Os directos do Pingo Doce neste Primeiro de Maio retrataram um país desmoralizado e empobrecido tentando freneticamente agarrar uma oportunidade de encher a despensa como noutros tempos.

Este ano, o Pingo Doce roubou o 1.º de Maio à esquerda. No dia do trabalhador em vez de, como é tradição, os telejornais abrirem com extensas reportagens sobre as manifestações organizadas para assinalar o dia, a principal notícia foi a da avalancha de pessoas que invadiram esses supermercados para beneficiar de uma promoção (provavelmente ilegal) que a Jerónimo Martins decidiu fazer no mesmo dia. Perante a escolha entre uma manifestação liderada pela CGTP e a oportunidade de comprar tudo por metade do preço, qual foi a escolha dos portugueses? Não parece ter havido muitas hesitações: a escolha foi lançar-se nas compras. As imagens na televisão mostraram pessoas com carrinhos cheios, prateleiras totalmente vazias, enchentes à porta, e caos generalizado. Houve notícias de intervenções policiais, necessárias para impedir que desentendimentos entre pessoas que tentavam chegar aos mesmos produtos levassem à violência.

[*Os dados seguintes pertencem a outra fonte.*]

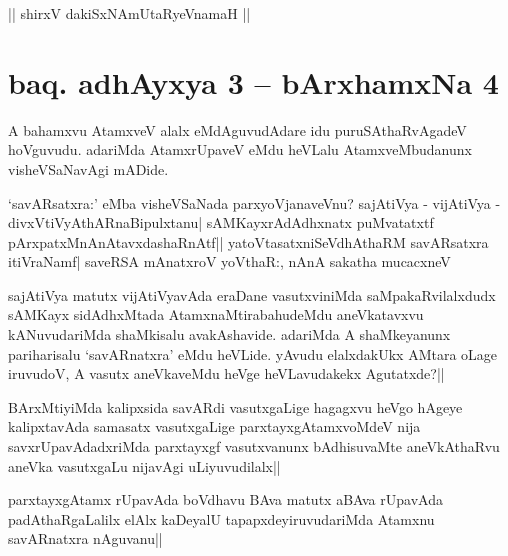 \begin{center}
|| shirxV dakiSxNAmUtaRyeVnamaH ||
\end{center}

\section*{baq. adhAyxya 3 -- bArxhamxNa 4}




\begin{artha}
A bahamxvu AtamxveV alalx eMdAguvudAdare idu puruSAthaRvAgadeV hoVguvudu. adariMda AtamxrUpaveV eMdu heVLalu 
AtamxveMbudanunx visheVSaNavAgi mADide.

`savARsatxra:' eMba visheVSaNada parxyoVjanaveVnu? sajAtiVya - vijAtiVya - divxVtiVyAthARnaBipulxtanu|
sAMKayxrAdAdhxnatx puMvatatxtf pArxpatxMnAnAtavxdashaRnAtf|| yatoV\s tasatxniSeVdhAthaRM savARsatxra itiVraNamf|
saveRSA mAnatxroV yoV\s thaR:, nAnA sakatha mucacxneV 

sajAtiVya matutx vijAtiVyavAda eraDane vasutxviniMda saMpakaRvilalxdudx sAMKayx sidAdhxMtada AtamxnaMtirabahudeMdu
aneVkatavxvu kANuvudariMda shaMkisalu avakAshavide. adariMda A shaMkeyanunx pariharisalu `savARnatxra' eMdu heVLide. yAvudu elalxdakUkx AMtara oLage iruvudoV, A vasutx aneVkaveMdu heVge heVLavudakekx Agutatxde?||
\end{artha}


\begin{artha}%
BArxMtiyiMda kalipxsida savARdi vasutxgaLige hagagxvu heVgo hAgeye kalipxtavAda samasatx vasutxgaLige parxtayxgAtamxvoMdeV nija savxrUpavAdadxriMda parxtayxgf vasutxvanunx bAdhisuvaMte 
aneVkAthaRvu aneVka vasutxgaLu nijavAgi uLiyuvudilalx||
\end{artha}


\begin{artha}
parxtayxgAtamx rUpavAda boVdhavu BAva matutx aBAva rUpavAda padAthaRgaLalilx elAlx kaDeyalU tapapxdeyiruvudariMda 
Atamxnu savARnatxra nAguvanu||
\end{artha}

Passos Coelho pode desde já agradecer a Alexandre Soares dos Santos. Todos os anos, de 25 de Abril a 1 de Maio, a esquerda domina o espaço público em Portugal. Quando a direita está no poder, já sabe que esse período é especialmente tenso. Este ano, a Associação 25 de Abril, que integra os militares que fizeram o golpe de Estado recusou-se mesmo a participar nas celebrações oficiais a ter lugar na Assembleia da República, alegando que o governo estava a acabar com as conquistas da Revolução. Soares e Alegre juntaram-se ao coro, e o espaço político que vai da esquerda do PS até ao PCP marcou alguns pontos políticos. Agora com esta iniciativa, o período de domínio mediático dessa Esquerda foi totalmente abalroado. Num clima de enorme crise económica, esperava-se uma capacidade de resistência e mobilização maior por parte das associações sindicais contra as políticas de austeridade. A crise está instalada, disso não há dúvidas. Mas a CGTP e a UGT não são interlocutores privilegiados do povo. Este 1.º de Maio, a manifestação não foi a descer a Avenida da Liberdade, antes a tentar entrar no supermercado para conseguir comprar os últimos produtos a metade do preço.

Este episódio não vem apenas mostrar a fraqueza das associações sindicais em Portugal ou do oportunismo político da Jerónimo Martins. Tem sobretudo interesse pelo que ele mostra sobre as classes médias em Portugal. Veio pôr em confronto duas versões dos valores que estas defendem. Temos o homo socialistus, que neste ano de 2012 é representado pelo trabalhador que ganha pouco, que tem perdido direitos e salário, e que luta pela melhoria das condições de trabalho. É solidário e manifesta-se contra as políticas de austeridade que estão a minar o estado social. Do outro lado temos o homo pingo doceus, que é antes de mais um consumista. Em concorrência com os outros consumidores, tenta acumular o máximo de bens ao menor preço. São duas realidades distintas do povo. A questão é que nesta altura de crise, para que os partidos de Esquerda tivessem mais voz, na tentativa de influenciar as políticas do governo actual, a primeira deveria ser mais forte do que a segunda, e pelos vistos não é.

É certo que em tempos de crise uma promoção destas pode fazer a diferença nos orçamentos de muitas famílias portuguesas, e isso não pode ser desvalorizado. Além disso, o consumo é fundamental para o crescimento económico. O primeiro político a entender e a legitimar a ânsia de ascensão social através do consumo nas classes médias foi Cavaco Silva a partir de 1985. Mas entre os anos oitenta e hoje há uma grande diferença. Enquanto nessa altura as reportagens nos hipers sobre famílias com carrinhos cheios simbolizavam a nossa europeização, o acesso a produtos nunca antes vistos em Portugal, os directos do Pingo Doce neste 1.º de Maio retrataram um país desmoralizado e empobrecido tentando freneticamente agarrar uma oportunidade de encher a despensa como noutros tempos.